→ Available data:
_ _ _

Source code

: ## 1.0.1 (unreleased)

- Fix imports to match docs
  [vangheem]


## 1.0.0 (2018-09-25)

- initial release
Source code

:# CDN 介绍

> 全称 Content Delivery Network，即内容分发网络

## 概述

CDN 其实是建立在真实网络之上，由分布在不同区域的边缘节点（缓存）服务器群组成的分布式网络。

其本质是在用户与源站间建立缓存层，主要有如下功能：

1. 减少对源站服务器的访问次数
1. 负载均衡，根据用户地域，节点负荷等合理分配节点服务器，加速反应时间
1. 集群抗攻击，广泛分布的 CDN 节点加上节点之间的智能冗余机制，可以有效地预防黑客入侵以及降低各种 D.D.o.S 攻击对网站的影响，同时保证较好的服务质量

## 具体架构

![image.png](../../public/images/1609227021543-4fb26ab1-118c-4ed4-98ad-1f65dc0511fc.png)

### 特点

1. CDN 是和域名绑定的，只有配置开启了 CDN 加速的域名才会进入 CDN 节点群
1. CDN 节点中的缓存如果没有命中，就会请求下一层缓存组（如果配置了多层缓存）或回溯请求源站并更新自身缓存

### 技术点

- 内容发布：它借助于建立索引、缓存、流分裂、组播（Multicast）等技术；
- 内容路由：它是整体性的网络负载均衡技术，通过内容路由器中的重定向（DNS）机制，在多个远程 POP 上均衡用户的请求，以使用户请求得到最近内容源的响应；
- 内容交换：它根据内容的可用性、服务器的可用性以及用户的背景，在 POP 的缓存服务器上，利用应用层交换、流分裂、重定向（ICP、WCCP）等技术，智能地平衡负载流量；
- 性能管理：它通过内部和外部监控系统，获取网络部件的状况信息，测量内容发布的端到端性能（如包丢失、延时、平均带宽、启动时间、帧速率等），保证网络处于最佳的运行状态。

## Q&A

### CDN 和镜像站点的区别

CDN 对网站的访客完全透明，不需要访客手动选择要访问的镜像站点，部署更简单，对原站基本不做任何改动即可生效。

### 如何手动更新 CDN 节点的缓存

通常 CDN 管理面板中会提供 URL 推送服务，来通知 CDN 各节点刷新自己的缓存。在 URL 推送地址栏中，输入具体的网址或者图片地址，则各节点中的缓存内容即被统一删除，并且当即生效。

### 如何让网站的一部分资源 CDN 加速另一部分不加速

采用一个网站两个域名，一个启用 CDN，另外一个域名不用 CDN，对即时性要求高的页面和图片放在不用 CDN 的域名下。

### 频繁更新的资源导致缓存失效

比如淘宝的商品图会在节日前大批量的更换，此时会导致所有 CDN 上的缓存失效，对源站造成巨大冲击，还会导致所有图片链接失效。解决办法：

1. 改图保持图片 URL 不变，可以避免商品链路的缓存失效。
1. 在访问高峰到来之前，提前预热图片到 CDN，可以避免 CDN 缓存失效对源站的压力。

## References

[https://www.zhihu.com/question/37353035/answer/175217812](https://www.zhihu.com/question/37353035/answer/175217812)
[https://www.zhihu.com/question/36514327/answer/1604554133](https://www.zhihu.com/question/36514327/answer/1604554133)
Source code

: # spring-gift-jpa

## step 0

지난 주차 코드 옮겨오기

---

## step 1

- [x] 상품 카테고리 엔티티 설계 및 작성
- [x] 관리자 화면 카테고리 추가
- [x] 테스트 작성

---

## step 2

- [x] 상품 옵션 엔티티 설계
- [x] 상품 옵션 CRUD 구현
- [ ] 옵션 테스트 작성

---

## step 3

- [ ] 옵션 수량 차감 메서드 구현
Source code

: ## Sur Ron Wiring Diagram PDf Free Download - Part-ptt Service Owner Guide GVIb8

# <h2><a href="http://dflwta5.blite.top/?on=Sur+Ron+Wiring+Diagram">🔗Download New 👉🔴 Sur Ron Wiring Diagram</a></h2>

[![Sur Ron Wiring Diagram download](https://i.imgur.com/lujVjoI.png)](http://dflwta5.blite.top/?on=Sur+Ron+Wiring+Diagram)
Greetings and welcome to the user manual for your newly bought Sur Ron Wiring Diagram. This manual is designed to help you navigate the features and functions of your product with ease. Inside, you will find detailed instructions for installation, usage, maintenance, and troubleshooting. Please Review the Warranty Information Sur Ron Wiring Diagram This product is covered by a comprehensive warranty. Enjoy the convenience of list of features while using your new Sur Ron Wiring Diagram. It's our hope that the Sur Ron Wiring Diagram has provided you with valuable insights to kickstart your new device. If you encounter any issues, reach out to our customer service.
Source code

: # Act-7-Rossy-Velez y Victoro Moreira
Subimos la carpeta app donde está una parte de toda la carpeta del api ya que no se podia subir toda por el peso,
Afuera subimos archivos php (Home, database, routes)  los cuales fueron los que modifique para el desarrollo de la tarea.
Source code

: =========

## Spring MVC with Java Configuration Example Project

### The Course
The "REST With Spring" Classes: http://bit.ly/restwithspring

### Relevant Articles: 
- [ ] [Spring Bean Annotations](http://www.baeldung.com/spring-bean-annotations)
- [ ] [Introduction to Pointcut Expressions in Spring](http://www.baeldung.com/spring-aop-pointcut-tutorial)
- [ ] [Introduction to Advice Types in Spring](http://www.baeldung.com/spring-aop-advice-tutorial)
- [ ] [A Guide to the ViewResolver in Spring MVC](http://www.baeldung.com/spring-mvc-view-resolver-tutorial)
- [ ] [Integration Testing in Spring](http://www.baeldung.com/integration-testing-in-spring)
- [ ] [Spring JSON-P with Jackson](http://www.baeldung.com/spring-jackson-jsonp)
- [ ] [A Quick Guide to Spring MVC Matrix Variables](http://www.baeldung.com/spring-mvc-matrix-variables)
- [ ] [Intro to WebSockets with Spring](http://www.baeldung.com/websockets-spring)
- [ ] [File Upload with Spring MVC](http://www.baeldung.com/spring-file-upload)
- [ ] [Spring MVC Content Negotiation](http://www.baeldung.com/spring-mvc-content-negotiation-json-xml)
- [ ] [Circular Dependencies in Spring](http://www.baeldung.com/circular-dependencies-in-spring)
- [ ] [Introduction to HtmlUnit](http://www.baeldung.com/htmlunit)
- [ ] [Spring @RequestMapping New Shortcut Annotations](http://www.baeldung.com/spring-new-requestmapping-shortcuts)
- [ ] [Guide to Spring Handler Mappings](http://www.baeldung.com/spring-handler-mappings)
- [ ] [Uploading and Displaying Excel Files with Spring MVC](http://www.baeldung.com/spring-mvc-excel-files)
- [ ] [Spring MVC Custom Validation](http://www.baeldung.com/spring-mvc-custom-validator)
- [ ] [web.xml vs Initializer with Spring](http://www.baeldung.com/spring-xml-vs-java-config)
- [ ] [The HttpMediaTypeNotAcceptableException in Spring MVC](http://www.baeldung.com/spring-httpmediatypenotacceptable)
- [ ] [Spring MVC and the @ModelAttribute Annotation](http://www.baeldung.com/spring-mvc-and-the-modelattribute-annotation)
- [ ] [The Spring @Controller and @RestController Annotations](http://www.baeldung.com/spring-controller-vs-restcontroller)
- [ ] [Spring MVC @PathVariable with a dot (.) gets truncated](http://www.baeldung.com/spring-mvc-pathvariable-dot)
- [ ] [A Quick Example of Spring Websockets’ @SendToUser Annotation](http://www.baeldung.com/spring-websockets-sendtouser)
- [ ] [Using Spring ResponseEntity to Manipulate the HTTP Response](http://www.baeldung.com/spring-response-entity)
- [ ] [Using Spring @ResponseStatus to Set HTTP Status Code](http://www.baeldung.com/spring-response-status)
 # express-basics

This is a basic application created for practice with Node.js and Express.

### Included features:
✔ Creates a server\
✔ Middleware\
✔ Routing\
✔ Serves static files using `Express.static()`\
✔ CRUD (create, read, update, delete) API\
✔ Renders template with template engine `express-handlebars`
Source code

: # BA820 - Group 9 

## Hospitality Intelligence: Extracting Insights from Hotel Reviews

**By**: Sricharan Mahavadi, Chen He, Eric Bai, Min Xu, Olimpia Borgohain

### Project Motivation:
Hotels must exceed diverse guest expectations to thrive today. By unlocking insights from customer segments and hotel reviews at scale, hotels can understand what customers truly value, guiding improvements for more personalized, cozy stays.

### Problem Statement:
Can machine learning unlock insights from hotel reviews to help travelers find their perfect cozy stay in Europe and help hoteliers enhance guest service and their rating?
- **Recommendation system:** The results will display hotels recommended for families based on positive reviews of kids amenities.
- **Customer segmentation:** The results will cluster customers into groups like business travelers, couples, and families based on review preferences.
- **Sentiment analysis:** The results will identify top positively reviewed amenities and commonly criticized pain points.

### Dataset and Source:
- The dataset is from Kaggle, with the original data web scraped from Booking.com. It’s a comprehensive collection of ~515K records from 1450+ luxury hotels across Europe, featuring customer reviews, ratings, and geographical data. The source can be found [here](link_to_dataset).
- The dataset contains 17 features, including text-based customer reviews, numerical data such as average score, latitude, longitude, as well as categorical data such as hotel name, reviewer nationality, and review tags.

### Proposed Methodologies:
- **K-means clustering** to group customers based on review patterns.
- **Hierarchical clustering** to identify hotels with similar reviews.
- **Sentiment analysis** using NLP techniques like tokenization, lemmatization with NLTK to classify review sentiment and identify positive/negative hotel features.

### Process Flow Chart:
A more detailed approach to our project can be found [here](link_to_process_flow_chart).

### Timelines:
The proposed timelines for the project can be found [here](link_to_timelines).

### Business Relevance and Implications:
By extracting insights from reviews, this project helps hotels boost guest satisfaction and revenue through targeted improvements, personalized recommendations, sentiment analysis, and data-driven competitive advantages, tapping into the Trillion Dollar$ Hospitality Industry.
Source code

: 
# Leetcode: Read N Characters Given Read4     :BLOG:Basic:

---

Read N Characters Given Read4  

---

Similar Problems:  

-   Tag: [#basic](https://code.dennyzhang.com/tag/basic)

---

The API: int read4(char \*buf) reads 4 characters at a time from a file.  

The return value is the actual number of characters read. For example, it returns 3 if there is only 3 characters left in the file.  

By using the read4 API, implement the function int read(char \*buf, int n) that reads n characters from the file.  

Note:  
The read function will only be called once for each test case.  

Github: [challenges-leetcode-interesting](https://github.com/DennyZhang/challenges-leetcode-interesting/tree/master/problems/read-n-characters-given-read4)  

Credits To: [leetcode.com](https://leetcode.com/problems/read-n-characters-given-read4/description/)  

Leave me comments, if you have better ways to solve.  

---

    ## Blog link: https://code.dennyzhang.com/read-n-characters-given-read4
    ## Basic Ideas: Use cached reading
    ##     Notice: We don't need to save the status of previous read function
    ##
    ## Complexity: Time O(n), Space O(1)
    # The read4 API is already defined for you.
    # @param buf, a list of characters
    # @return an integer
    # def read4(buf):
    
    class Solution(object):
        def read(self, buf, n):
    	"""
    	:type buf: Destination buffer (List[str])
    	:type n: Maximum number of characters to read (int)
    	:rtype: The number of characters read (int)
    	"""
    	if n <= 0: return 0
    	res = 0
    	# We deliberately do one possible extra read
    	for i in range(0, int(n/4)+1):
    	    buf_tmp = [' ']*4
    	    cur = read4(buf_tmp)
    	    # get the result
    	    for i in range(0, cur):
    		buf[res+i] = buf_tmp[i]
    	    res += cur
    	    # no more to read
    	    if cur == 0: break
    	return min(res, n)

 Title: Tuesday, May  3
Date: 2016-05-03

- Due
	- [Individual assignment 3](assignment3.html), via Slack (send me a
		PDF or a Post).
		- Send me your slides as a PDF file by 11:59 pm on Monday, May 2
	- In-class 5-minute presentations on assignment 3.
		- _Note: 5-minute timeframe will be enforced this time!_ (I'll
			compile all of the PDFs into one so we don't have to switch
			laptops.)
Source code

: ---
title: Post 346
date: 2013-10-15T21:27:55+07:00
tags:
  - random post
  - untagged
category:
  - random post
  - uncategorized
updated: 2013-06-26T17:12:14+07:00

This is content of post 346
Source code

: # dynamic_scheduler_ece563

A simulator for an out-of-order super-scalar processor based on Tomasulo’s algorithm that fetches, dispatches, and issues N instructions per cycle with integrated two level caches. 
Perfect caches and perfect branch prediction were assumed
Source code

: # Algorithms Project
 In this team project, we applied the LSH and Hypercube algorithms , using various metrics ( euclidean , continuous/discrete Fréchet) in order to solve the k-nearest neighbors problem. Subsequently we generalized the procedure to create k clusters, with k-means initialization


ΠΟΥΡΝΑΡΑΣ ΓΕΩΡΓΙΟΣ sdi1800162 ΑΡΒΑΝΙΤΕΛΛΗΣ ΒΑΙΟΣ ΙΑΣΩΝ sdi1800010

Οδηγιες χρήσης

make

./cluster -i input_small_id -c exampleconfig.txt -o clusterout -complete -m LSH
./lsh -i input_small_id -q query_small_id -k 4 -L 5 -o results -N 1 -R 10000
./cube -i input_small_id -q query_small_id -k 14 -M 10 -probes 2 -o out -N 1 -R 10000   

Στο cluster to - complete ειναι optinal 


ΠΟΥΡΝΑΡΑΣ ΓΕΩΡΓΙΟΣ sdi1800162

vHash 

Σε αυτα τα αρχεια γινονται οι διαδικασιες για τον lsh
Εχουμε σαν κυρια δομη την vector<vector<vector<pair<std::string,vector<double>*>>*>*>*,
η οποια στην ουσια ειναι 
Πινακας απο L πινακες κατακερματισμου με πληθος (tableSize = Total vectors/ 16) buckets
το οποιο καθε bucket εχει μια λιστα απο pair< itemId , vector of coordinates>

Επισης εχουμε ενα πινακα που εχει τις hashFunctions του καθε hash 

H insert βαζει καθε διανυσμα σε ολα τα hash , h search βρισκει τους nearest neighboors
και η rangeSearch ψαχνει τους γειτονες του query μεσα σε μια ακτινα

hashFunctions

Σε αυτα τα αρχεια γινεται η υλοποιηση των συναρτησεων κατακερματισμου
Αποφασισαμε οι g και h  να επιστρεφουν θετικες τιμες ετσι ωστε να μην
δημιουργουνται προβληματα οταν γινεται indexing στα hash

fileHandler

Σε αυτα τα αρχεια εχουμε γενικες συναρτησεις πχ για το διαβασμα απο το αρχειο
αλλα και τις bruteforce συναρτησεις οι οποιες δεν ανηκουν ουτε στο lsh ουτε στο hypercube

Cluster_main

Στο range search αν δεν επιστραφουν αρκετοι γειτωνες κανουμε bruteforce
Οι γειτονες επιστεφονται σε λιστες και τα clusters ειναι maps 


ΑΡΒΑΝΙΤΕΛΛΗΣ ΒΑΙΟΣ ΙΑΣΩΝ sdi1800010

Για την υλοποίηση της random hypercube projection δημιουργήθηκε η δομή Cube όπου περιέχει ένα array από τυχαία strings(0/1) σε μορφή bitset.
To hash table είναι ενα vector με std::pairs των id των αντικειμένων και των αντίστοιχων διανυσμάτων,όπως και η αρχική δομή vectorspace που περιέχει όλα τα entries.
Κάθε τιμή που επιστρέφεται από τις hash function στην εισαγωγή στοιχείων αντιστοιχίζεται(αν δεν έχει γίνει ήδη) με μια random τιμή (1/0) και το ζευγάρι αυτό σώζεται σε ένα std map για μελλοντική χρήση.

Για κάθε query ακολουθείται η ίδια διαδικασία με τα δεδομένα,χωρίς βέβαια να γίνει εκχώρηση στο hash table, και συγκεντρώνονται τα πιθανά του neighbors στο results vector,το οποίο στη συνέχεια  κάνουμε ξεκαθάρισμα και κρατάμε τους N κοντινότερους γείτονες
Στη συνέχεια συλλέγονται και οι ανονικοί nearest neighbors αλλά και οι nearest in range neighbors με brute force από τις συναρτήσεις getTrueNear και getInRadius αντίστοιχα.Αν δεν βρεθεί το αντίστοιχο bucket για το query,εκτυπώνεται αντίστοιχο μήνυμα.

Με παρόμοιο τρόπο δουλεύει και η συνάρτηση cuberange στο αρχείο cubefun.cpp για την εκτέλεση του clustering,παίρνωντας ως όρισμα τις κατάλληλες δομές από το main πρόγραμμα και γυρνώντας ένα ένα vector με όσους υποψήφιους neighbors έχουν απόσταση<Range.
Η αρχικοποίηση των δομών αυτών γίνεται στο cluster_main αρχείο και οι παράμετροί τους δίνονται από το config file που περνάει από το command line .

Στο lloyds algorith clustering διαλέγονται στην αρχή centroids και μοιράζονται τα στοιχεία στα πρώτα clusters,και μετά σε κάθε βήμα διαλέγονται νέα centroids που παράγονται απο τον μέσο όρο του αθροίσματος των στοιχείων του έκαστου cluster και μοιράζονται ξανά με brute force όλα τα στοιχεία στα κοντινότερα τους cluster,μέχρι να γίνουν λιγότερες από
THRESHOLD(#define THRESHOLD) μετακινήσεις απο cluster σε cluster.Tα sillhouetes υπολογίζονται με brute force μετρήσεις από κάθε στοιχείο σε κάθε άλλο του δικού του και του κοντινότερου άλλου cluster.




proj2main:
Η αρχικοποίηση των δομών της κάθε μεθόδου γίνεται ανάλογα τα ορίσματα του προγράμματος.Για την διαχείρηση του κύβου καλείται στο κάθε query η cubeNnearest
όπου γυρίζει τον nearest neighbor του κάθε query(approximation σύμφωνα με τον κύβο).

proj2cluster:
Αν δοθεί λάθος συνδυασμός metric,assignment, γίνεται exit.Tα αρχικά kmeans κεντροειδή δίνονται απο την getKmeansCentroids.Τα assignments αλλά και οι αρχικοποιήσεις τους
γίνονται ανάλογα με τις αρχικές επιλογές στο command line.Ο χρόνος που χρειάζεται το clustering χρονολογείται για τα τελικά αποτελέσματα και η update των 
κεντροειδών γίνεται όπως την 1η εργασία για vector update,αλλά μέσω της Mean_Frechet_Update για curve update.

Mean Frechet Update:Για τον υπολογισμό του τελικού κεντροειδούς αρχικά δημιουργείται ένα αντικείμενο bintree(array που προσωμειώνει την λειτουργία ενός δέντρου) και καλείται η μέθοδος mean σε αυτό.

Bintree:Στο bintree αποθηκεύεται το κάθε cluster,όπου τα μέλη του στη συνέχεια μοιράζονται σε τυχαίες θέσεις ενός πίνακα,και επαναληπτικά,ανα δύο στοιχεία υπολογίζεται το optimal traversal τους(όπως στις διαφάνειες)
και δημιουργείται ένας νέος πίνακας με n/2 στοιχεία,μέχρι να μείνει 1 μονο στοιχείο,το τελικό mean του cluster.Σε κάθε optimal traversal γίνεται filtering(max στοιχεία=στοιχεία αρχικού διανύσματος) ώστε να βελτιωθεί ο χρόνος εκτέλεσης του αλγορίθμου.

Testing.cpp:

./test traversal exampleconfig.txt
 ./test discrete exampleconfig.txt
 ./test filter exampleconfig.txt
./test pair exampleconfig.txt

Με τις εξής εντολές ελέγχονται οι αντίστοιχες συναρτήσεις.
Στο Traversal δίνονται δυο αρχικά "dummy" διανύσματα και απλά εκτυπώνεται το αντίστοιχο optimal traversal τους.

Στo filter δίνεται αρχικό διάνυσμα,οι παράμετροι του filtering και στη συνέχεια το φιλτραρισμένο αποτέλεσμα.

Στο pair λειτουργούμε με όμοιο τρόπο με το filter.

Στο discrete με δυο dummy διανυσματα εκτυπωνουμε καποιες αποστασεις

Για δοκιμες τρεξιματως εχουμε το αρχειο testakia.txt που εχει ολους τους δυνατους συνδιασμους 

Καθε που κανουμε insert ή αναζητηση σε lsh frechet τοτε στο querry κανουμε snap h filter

_ _ _

→ Prompt:
Please list every line of the records that contains "customers".

→ Solution for this exercise:
Hotels must exceed diverse guest expectations to thrive today. By unlocking insights from customer segments and hotel reviews at scale, hotels can understand what customers truly value, guiding improvements for more personalized, cozy stays.
- **Customer segmentation:** The results will cluster customers into groups like business travelers, couples, and families based on review preferences.
- **K-means clustering** to group customers based on review patterns.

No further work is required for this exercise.